È guerra di dazi. Il primo contesto in cui questa incertezza si fa sentire è quello del mercato del forex, viste le oscillazioni delle valute globali che sono state interessate dal processo: nonostante la prima ondata di dazi, entrati in vigore il 6 luglio, fosse ampiamente prevista, il riflesso sulle quotazioni è stato comunque sensibile. Inoltre, gli investitori sembrano preoccupati soprattutto dai rischi di una escalation della situazione, paventata dalla Casa Bianca, che darebbe il via a un nuovo shock esogeno determinato dall’acuirsi della guerra commerciale.
Gli effetti sui mercati finanziari. Non bisogna dimenticare infatti che a novembre gli Stati Uniti sono chiamati alle urne per le elezioni di mid term, e quindi i prossimi mesi potrebbero essere decisivi per Trump, che intende ovviamente mantenere il suo elettorato sia attraverso azioni concrete che una retorica comunicativa ancora più aggressiva. In contesti del genere, per i mercati finanziari le variazioni sono quasi all’ordine del giorno, e chi vuole investire deve prestare attenzione anche alle “voci” o cercare una strategia più conservativa, come quelle attuate dai big trader internazionali e descritte su https://investingoal.com/, piattaforma di social trading con focus specifico sul forex.
Trump contro Xi Jinping. Ma cosa è successo tra Stati Uniti e Cina? In realtà, quello contro il Paese asiatico non è il primo dazio lanciato dal presidente Donald Trump, che nelle scorse settimane aveva anticipato un blocco similare alle importazioni provenienti da Canada e Messico, nonché dall’Unione europea, provocando come risposta l’introduzione di nuove imposte di pari valore sulle esportazioni americane in queste Aree. L’ex imprenditore americano ha poi concentrato la sua attenzione sulla Cina, dando il via a quella che è stata definita “la più grande guerra commerciale della storia“, partita appunto il 6 luglio scorso.
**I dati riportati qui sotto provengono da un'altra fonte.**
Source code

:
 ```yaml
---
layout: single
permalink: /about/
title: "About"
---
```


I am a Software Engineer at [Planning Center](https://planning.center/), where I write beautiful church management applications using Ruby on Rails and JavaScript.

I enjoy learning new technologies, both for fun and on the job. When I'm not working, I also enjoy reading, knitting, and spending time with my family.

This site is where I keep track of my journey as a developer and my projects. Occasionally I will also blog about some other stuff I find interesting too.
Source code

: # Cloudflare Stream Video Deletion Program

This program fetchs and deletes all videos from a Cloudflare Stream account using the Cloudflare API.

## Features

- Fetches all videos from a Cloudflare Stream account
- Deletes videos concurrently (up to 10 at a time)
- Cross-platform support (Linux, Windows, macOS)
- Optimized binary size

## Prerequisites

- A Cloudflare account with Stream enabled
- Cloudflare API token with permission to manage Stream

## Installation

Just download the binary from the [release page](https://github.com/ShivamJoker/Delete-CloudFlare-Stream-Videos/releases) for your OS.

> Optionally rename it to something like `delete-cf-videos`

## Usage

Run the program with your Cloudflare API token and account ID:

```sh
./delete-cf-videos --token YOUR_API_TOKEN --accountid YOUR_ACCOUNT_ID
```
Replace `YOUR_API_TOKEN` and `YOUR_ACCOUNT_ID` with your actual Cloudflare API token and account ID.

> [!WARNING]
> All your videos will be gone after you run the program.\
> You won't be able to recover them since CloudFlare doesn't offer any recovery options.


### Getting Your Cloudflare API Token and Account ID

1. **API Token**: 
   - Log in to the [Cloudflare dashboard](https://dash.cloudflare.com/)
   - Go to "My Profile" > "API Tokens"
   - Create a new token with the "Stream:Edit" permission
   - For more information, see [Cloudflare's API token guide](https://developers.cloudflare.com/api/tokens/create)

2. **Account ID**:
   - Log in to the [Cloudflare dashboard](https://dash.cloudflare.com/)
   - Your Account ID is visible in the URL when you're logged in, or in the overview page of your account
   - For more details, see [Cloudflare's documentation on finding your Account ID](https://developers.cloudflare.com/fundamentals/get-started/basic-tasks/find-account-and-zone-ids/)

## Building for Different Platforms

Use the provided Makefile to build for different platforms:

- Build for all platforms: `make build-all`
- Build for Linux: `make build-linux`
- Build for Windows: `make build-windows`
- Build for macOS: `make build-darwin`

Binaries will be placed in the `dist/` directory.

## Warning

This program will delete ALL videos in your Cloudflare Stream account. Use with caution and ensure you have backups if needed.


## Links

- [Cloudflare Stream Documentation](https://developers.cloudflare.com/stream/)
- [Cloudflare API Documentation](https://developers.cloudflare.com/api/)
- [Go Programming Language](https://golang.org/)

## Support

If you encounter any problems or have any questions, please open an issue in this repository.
Un circolo vizioso. In quella data sono infatti scattate le nuove misure imposte dagli Stati Uniti sull’importazione di prodotti cinesi, e nella fattispecie una tassa del 25 per cento su 50 miliardi di dollari (42 miliardi di euro) di merci provenienti dal Paese asiatico. Di contro, la risposta del presidente Xi Jinping non si è fatta di certo attendere, con una tassazione per 50 miliardi di dollari di esportazioni statunitensi verso la Cina. E si tratta solo del primo atto.
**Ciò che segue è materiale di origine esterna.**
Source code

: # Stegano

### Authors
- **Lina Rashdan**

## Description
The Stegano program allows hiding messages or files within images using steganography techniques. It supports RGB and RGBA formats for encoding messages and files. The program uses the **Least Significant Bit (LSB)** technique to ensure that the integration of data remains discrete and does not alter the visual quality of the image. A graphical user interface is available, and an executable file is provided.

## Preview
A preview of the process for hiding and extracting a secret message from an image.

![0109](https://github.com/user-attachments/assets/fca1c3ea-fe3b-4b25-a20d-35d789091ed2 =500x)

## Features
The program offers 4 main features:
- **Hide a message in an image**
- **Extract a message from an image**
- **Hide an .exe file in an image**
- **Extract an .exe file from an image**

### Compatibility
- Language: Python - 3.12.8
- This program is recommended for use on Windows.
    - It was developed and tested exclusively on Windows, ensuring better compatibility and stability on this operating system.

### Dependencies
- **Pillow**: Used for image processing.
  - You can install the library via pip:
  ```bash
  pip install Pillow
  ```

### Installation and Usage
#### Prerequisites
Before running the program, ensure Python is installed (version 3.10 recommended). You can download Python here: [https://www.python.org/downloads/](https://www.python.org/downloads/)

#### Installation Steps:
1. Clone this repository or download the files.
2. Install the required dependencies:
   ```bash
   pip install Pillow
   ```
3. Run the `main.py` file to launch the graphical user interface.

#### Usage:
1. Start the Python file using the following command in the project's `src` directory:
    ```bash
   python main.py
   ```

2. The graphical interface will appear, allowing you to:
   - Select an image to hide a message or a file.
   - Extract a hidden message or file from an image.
Solo il primo round. Donald Trump ha infatti definito “ingiusta” questa reazione ritorsiva della Cina, e ha annunciato a sua volta una seconda fase di misure: vale a dire, una nuova un’imposta del 10 per cento su duecento miliardi di dollari (170 miliardi di euro) di prodotti cinesi (poi parzialmente rivista a 100 miliardi di dollari). L’effetto domino non si è arrestato, visto che Pechino ha promesso di reagire con provvedimenti “corrispondenti per quantità e qualità”.
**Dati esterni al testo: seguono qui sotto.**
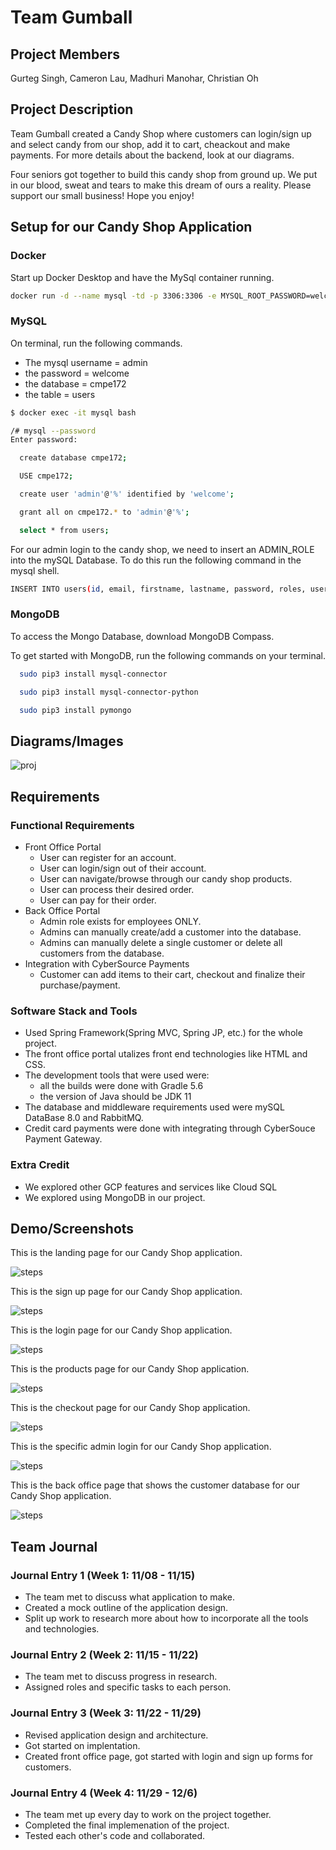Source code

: # Team Gumball

## Project Members

Gurteg Singh, Cameron Lau, Madhuri Manohar, Christian Oh

## Project Description

Team Gumball created a Candy Shop where customers can login/sign up and select candy from our shop, add it to cart, cheackout and make payments. For more details about the backend, look at our diagrams.

Four seniors got together to build this candy shop from ground up. We put in our blood, sweat and tears to make this dream of ours a reality. Please support our small business! Hope you enjoy!

## Setup for our Candy Shop Application

### Docker

Start up Docker Desktop and have the MySql container running.

```bash
docker run -d --name mysql -td -p 3306:3306 -e MYSQL_ROOT_PASSWORD=welcome mysql:8.0
```

### MySQL

On terminal, run the following commands.

- The mysql username = admin
- the password = welcome
- the database = cmpe172
- the table = users

```bash
$ docker exec -it mysql bash
```

```bash
/# mysql --password
Enter password:
```

```bash
  create database cmpe172;
```

```bash
  USE cmpe172;
```

```bash
  create user 'admin'@'%' identified by 'welcome';
```

```bash
  grant all on cmpe172.* to 'admin'@'%';
```

```bash
  select * from users;
```

For our admin login to the candy shop, we need to insert an ADMIN_ROLE into the mySQL Database. To do this run the following command in the mysql shell.

```bash
INSERT INTO users(id, email, firstname, lastname, password, roles, username) VALUES(1, 'admin@email.com','admin','admin','admin','ROLE_ADMIN','admin');
```

### MongoDB

To access the Mongo Database, download MongoDB Compass.

To get started with MongoDB, run the following commands on your terminal.

```bash
  sudo pip3 install mysql-connector
```

```bash
  sudo pip3 install mysql-connector-python
```

```bash
  sudo pip3 install pymongo
```

## Diagrams/Images

![proj](architecture.png)

## Requirements

### Functional Requirements

- Front Office Portal
  - User can register for an account.
  - User can login/sign out of their account.
  - User can navigate/browse through our candy shop products.
  - User can process their desired order.
  - User can pay for their order.
- Back Office Portal
  - Admin role exists for employees ONLY.
  - Admins can manually create/add a customer into the database.
  - Admins can manually delete a single customer or delete all customers from the database.
- Integration with CyberSource Payments
  - Customer can add items to their cart, checkout and finalize their purchase/payment.

### Software Stack and Tools

- Used Spring Framework(Spring MVC, Spring JP, etc.) for the whole project.
- The front office portal utalizes front end technologies like HTML and CSS.
- The development tools that were used were:
  - all the builds were done with Gradle 5.6
  - the version of Java should be JDK 11
- The database and middleware requirements used were mySQL DataBase 8.0 and RabbitMQ.
- Credit card payments were done with integrating through CyberSouce Payment Gateway.

### Extra Credit

- We explored other GCP features and services like Cloud SQL
- We explored using MongoDB in our project.

## Demo/Screenshots

This is the landing page for our Candy Shop application.

![steps](Step1.png)

This is the sign up page for our Candy Shop application.

![steps](Step2.png)

This is the login page for our Candy Shop application.

![steps](Step3.png)

This is the products page for our Candy Shop application.

![steps](Step4.png)

This is the checkout page for our Candy Shop application.

![steps](Step5.png)

This is the specific admin login for our Candy Shop application.

![steps](Step6.png)

This is the back office page that shows the customer database for our Candy Shop application.

![steps](Step7.png)

## Team Journal

### Journal Entry 1 (Week 1: 11/08 - 11/15)

- The team met to discuss what application to make.
- Created a mock outline of the application design.
- Split up work to research more about how to incorporate all the tools and technologies.

### Journal Entry 2 (Week 2: 11/15 - 11/22)

- The team met to discuss progress in research.
- Assigned roles and specific tasks to each person.

### Journal Entry 3 (Week 3: 11/22 - 11/29)

- Revised application design and architecture.
- Got started on implentation.
- Created front office page, got started with login and sign up forms for customers.

### Journal Entry 4 (Week 4: 11/29 - 12/6)

- The team met up every day to work on the project together.
- Completed the final implemenation of the project.
- Tested each other's code and collaborated.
Rischi di portata globale. Il ministro del commercio cinese ha dichiarato che le decisioni di Trump danneggeranno “la catena globale del valore, i mercati e la crescita economica globale”, ma a ben vedere è tutto questo circolo vizioso a essere preoccupante per il sistema commerciale internazionale: da un lato, c’è la possibilità di inasprire le relazioni globali, ma è soprattutto il lato economico a essere messo a rischio. Le esportazioni della Cina negli Stati Uniti rappresentano il 40 per cento del totale, mentre solo il 5 per cento delle esportazioni americane raggiunge la Cina, che dunque potrebbe pagare un costo enorme in questa battaglia che potrebbe trascinare in recessione l’economia globale, nello scenario più fosco.